>>
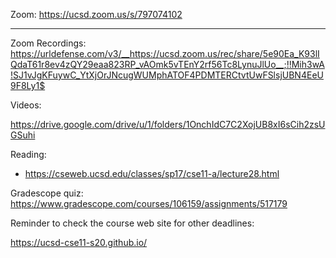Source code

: Zoom: https://ucsd.zoom.us/s/797074102

---

Zoom Recordings: https://urldefense.com/v3/__https://ucsd.zoom.us/rec/share/5e90Ea_K93lIQdaT61r8ev4zQY29eaa823RP_vAOmk5vTEnY2rf56Tc8LynuJlUo__;!!Mih3wA!SJ1vJgKFuywC_YtXjOrJNcugWUMphATOF4PDMTERCtvtUwFSlsjUBN4EeU9F8Ly1$

Videos:

https://drive.google.com/drive/u/1/folders/1OnchIdC7C2XojUB8xI6sCih2zsUGSuhi

Reading:

- https://cseweb.ucsd.edu/classes/sp17/cse11-a/lecture28.html

Gradescope quiz: https://www.gradescope.com/courses/106159/assignments/517179

Reminder to check the course web site for other deadlines:

https://ucsd-cse11-s20.github.io/

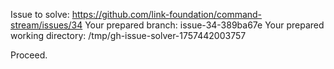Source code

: Issue to solve: https://github.com/link-foundation/command-stream/issues/34
Your prepared branch: issue-34-389ba67e
Your prepared working directory: /tmp/gh-issue-solver-1757442003757

Proceed.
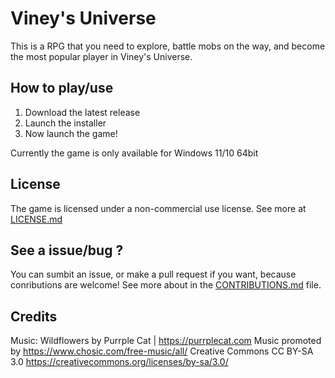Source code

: # Viney's Universe

This is a RPG that you need to explore, battle mobs on the way,
and become the most popular player in Viney's Universe.

## How to play/use

1.  Download the latest release
2.  Launch the installer
3.  Now launch the game!

Currently the game is only available for Windows 11/10 64bit

## License

The game is licensed under a non-commercial use license.
See more at [LICENSE.md](LICENSE.md)

## See a issue/bug ?

You can sumbit an issue, or make a pull request if you want,
because conributions are welcome! See more about in the [CONTRIBUTIONS.md](CONTRIBUTIONS.md) file.

## Credits

Music:
Wildflowers by Purrple Cat | https://purrplecat.com
Music promoted by https://www.chosic.com/free-music/all/
Creative Commons CC BY-SA 3.0
https://creativecommons.org/licenses/by-sa/3.0/
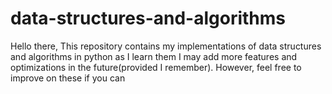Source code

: # data-structures-and-algorithms
Hello there,
This repository contains my implementations of data structures and algorithms in python as I learn them
I may add more features and optimizations in the future(provided I remember). However, feel free to improve on these if you can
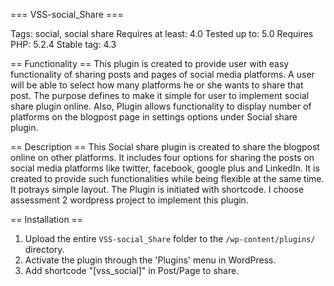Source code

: === VSS-social_Share ===


Tags: social, social share
Requires at least: 4.0
Tested up to: 5.0
Requires PHP: 5.2.4
Stable tag: 4.3

== Functionality ==
This plugin is created to provide user with easy functionality of sharing posts and pages of social media platforms. A user will be able to select how many platforms he or she wants to share that post. The purpose defines to make it simple for user to implement social share plugin online. Also, Plugin allows functionality to display number of platforms on the blogpost page in settings options under Social share plugin.

== Description ==
This Social share plugin is created to share the blogpost online on other platforms. It includes four options for sharing the posts on social media platforms like twitter, facebook, google plus and LinkedIn. It is created to provide such functionalities while being flexible at the same time. It potrays simple layout. The Plugin is initiated with shortcode. I choose assessment 2 wordpress project to implement this plugin.

== Installation ==

1. Upload the entire `VSS-social_Share` folder to the `/wp-content/plugins/` directory.
2. Activate the plugin through the 'Plugins' menu in WordPress.
3. Add shortcode "[vss_social]" in Post/Page to share.
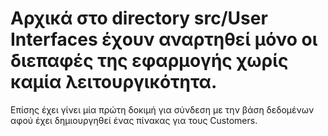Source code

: # Αρχικά στο directory src/User Interfaces έχουν αναρτηθεί μόνο οι διεπαφές της εφαρμογής χωρίς καμία λειτουργικότητα.
Επίσης έχει γίνει μία πρώτη δοκιμή για σύνδεση με την βάση δεδομένων αφού έχει δημιουργηθεί ένας πίνακας για τους Customers.
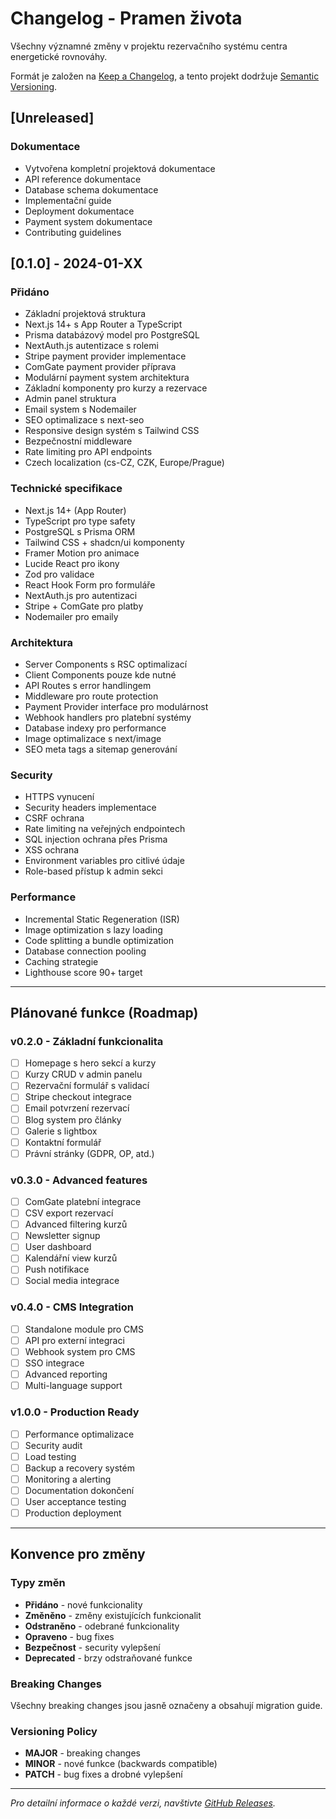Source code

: # Changelog - Pramen života

Všechny významné změny v projektu rezervačního systému centra energetické rovnováhy.

Formát je založen na [Keep a Changelog](https://keepachangelog.com/en/1.0.0/),
a tento projekt dodržuje [Semantic Versioning](https://semver.org/spec/v2.0.0.html).

## [Unreleased]

### Dokumentace
- Vytvořena kompletní projektová dokumentace
- API reference dokumentace
- Database schema dokumentace
- Implementační guide
- Deployment dokumentace
- Payment system dokumentace
- Contributing guidelines

## [0.1.0] - 2024-01-XX

### Přidáno
- Základní projektová struktura
- Next.js 14+ s App Router a TypeScript
- Prisma databázový model pro PostgreSQL
- NextAuth.js autentizace s rolemi
- Stripe payment provider implementace
- ComGate payment provider příprava
- Modulární payment system architektura
- Základní komponenty pro kurzy a rezervace
- Admin panel struktura
- Email system s Nodemailer
- SEO optimalizace s next-seo
- Responsive design systém s Tailwind CSS
- Bezpečnostní middleware
- Rate limiting pro API endpoints
- Czech localization (cs-CZ, CZK, Europe/Prague)

### Technické specifikace
- Next.js 14+ (App Router)
- TypeScript pro type safety
- PostgreSQL s Prisma ORM
- Tailwind CSS + shadcn/ui komponenty
- Framer Motion pro animace
- Lucide React pro ikony
- Zod pro validace
- React Hook Form pro formuláře
- NextAuth.js pro autentizaci
- Stripe + ComGate pro platby
- Nodemailer pro emaily

### Architektura
- Server Components s RSC optimalizací
- Client Components pouze kde nutné
- API Routes s error handlingem
- Middleware pro route protection
- Payment Provider interface pro modulárnost
- Webhook handlers pro platební systémy
- Database indexy pro performance
- Image optimalizace s next/image
- SEO meta tags a sitemap generování

### Security
- HTTPS vynucení
- Security headers implementace
- CSRF ochrana
- Rate limiting na veřejných endpointech
- SQL injection ochrana přes Prisma
- XSS ochrana
- Environment variables pro citlivé údaje
- Role-based přístup k admin sekci

### Performance
- Incremental Static Regeneration (ISR)
- Image optimization s lazy loading
- Code splitting a bundle optimization
- Database connection pooling
- Caching strategie
- Lighthouse score 90+ target

---

## Plánované funkce (Roadmap)

### v0.2.0 - Základní funkcionalita
- [ ] Homepage s hero sekcí a kurzy
- [ ] Kurzy CRUD v admin panelu
- [ ] Rezervační formulář s validací
- [ ] Stripe checkout integrace
- [ ] Email potvrzení rezervací
- [ ] Blog system pro články
- [ ] Galerie s lightbox
- [ ] Kontaktní formulář
- [ ] Právní stránky (GDPR, OP, atd.)

### v0.3.0 - Advanced features
- [ ] ComGate platební integrace
- [ ] CSV export rezervací
- [ ] Advanced filtering kurzů
- [ ] Newsletter signup
- [ ] User dashboard
- [ ] Kalendářní view kurzů
- [ ] Push notifikace
- [ ] Social media integrace

### v0.4.0 - CMS Integration
- [ ] Standalone module pro CMS
- [ ] API pro externí integraci
- [ ] Webhook system pro CMS
- [ ] SSO integrace
- [ ] Advanced reporting
- [ ] Multi-language support

### v1.0.0 - Production Ready
- [ ] Performance optimalizace
- [ ] Security audit
- [ ] Load testing
- [ ] Backup a recovery systém
- [ ] Monitoring a alerting
- [ ] Documentation dokončení
- [ ] User acceptance testing
- [ ] Production deployment

---

## Konvence pro změny

### Typy změn
- **Přidáno** - nové funkcionality
- **Změněno** - změny existujících funkcionalit
- **Odstraněno** - odebrané funkcionality
- **Opraveno** - bug fixes
- **Bezpečnost** - security vylepšení
- **Deprecated** - brzy odstraňované funkce

### Breaking Changes
Všechny breaking changes jsou jasně označeny a obsahují migration guide.

### Versioning Policy
- **MAJOR** - breaking changes
- **MINOR** - nové funkce (backwards compatible)
- **PATCH** - bug fixes a drobné vylepšení

---

*Pro detailní informace o každé verzi, navštivte [GitHub Releases](https://github.com/your-org/pramen-zivota/releases).*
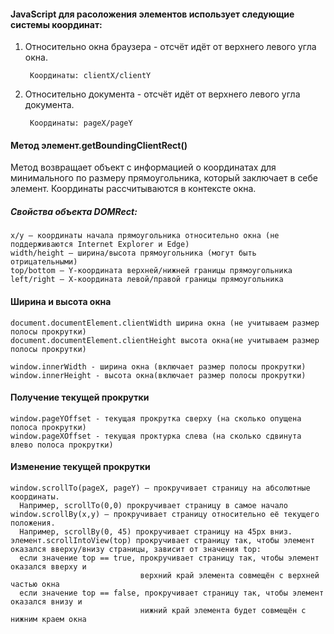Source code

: #### JavaScript для расоложения элементов использует следующие системы координат:
1. Относительно окна браузера - отсчёт идёт от верхнего левого угла окна. 

        Координаты: clientX/clientY
2. Относительно документа - отсчёт идёт от верхнего левого угла документа. 

        Координаты: pageX/pageY
        
#### Метод элемент.getBoundingClientRect()
Метод возвращает объект с информацией о координатах для минимального по размеру прямоугольника, который заключает в себе элемент. 
Координаты рассчитываются в контексте окна.

##### Свойства объекта DOMRect:

    x/y – координаты начала прямоугольника относительно окна (не поддерживаются Internet Explorer и Edge)
    width/height – ширина/высота прямоугольника (могут быть отрицательными)
    top/bottom – Y-координата верхней/нижней границы прямоугольника
    left/right – X-координата левой/правой границы прямоугольника

#### Ширина и высота окна

    document.documentElement.clientWidth ширина окна (не учитываем размер полосы прокрутки)
    document.documentElement.clientHeight высота окна(не учитываем размер полосы прокрутки)
     
    window.innerWidth - ширина окна (включает размер полосы прокрутки)
    window.innerHeight - высота окна(включает размер полосы прокрутки)


#### Получение текущей прокрутки

    window.pageYOffset - текущая прокрутка сверху (на сколько опущена полоса прокрутки)
    window.pageXOffset - текущая проктурка слева (на сколько сдвинута влево полоса прокрутки)

#### Изменение текущей прокрутки

    window.scrollTo(pageX, pageY) – прокручивает страницу на абсолютные координаты.
      Например, scrollTo(0,0) прокручивает страницу в самое начало
    window.scrollBy(x,y) – прокручивает страницу относительно её текущего положения. 
      Например, scrollBy(0, 45) прокручивает страницу на 45px вниз.
    элемент.scrollIntoView(top) прокручивает страницу так, чтобы элемент оказался вверху/внизу страницы, зависит от значения top:
      если значение top == true, прокручивает страницу так, чтобы элемент оказался вверху и 
                                 верхний край элемента совмещён с верхней частью окна
      если значение top == false, прокручивает страницу так, чтобы элемент оказался внизу и 
                                 нижний край элемента будет совмещён с нижним краем окна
<<
Beginning with the line holding "- [ ] Kalendářní view kurzů" and ending with the line holding "- [ ] Backup a recovery systém", write out the stretch of material above exactly; add no further lines.

> [EXERCISE OUTPUT]
- [ ] Kalendářní view kurzů
- [ ] Push notifikace
- [ ] Social media integrace

### v0.4.0 - CMS Integration
- [ ] Standalone module pro CMS
- [ ] API pro externí integraci
- [ ] Webhook system pro CMS
- [ ] SSO integrace
- [ ] Advanced reporting
- [ ] Multi-language support

### v1.0.0 - Production Ready
- [ ] Performance optimalizace
- [ ] Security audit
- [ ] Load testing
- [ ] Backup a recovery systém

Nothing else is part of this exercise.